So, suddenly that $6 of freight is looking pretty SMART!!  AND he keeps enjoying his turning instead of fighting traffic.  Next day, he goes to the mailbox and THERE IT IS!!!

I have a new appreciation for people who worked this out long ago.  Mail order increases over 25% per year in the past few years.  I am beginning to understand WHY!!

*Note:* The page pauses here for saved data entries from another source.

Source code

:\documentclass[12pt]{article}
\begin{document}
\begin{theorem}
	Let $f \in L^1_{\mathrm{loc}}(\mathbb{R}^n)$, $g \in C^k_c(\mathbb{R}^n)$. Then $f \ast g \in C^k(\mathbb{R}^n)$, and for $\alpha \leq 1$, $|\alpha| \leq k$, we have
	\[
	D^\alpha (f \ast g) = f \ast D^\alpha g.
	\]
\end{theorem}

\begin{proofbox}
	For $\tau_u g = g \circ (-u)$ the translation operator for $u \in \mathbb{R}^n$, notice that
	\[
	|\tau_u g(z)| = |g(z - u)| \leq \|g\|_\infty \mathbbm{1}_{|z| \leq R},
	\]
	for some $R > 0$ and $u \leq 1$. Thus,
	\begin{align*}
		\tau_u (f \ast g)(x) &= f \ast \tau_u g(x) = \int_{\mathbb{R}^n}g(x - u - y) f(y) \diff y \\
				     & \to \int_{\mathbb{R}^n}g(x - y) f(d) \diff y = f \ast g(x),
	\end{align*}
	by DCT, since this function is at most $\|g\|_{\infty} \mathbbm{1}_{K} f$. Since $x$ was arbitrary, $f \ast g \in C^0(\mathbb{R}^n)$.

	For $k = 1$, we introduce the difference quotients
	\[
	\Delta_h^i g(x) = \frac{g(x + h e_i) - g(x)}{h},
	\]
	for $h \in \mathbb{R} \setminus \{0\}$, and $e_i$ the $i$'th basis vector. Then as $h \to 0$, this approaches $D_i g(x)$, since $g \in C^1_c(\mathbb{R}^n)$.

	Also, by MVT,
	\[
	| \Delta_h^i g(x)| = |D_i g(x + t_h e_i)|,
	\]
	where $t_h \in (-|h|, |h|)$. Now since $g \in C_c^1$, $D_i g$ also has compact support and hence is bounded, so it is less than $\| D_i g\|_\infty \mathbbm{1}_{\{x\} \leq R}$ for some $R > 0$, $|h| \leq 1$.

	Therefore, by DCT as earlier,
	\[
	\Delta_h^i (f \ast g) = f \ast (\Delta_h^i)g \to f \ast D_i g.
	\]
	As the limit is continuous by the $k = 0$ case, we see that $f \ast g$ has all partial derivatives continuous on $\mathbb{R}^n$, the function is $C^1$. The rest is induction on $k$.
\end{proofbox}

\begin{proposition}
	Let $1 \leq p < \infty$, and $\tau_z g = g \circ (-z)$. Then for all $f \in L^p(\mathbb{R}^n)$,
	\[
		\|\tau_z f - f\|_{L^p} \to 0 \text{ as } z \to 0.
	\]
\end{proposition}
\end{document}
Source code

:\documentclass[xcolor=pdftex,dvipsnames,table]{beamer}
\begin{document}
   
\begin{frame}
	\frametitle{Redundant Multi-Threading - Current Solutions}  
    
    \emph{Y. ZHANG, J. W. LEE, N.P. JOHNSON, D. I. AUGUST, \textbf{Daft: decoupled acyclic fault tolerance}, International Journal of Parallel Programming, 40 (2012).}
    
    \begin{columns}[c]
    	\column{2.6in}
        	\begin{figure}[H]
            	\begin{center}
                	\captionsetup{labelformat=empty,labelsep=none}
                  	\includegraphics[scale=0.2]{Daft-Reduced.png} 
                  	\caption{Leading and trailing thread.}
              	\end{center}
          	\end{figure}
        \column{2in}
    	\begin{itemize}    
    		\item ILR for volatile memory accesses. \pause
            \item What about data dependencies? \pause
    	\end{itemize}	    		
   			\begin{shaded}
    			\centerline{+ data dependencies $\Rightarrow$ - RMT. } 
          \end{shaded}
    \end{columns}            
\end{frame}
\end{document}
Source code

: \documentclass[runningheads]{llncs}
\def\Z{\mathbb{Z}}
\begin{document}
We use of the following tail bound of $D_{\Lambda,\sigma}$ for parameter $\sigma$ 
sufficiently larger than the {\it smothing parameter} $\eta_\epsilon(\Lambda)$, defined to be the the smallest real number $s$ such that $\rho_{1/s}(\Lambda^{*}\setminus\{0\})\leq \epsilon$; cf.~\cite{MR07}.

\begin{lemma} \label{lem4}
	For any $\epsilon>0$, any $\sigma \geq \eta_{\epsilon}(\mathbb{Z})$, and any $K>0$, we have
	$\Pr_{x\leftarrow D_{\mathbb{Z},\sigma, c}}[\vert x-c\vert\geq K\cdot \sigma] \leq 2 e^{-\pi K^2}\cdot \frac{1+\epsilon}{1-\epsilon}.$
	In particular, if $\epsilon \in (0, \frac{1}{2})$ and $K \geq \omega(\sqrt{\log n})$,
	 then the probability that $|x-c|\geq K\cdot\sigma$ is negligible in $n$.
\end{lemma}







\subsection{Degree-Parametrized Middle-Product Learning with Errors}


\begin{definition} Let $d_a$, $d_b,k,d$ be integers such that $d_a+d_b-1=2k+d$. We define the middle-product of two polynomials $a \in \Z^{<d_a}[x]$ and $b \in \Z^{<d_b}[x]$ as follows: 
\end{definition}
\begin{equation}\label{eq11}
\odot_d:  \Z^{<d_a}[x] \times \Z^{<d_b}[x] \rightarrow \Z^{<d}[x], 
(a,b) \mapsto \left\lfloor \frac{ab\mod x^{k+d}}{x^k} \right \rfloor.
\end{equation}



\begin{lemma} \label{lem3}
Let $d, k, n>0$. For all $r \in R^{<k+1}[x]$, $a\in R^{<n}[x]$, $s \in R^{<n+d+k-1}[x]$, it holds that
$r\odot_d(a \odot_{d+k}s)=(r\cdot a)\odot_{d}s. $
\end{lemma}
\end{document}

:biggrin::biggrin::biggrin:Moral:  Buy all your "stuff" from  Exotics!!!!:biggrin::biggrin::biggrin:

(you did KNOW that was coming, didn't you??)​


----------



## louisbry (Jul 22, 2010)

Not to mention that with most mail orders you don't have to pay sales tax (at least currently) and that does a long way towards shipping.


----------



## ed4copies (Jul 22, 2010)

Louis,

Don't say that too loudly.

Actually, YOU are supposed to pay the sales tax to YOUR state.  WE are only obligated to COLLECT the tax on sales to Wisconsin.   So, when your package arrives, run down to the state office buildings and give them their sales tax!!! (percentage varies-so YMMV!!!)


----------



## louisbry (Jul 22, 2010)

"Run"  You mean drive to the state office buildings which is more time, gas and depreciation expenses.  Can't win.


----------



## ed4copies (Jul 22, 2010)

louisbry said:


> "Run"  You mean drive to the state office buildings which is more time, gas and depreciation expenses.  Can't win.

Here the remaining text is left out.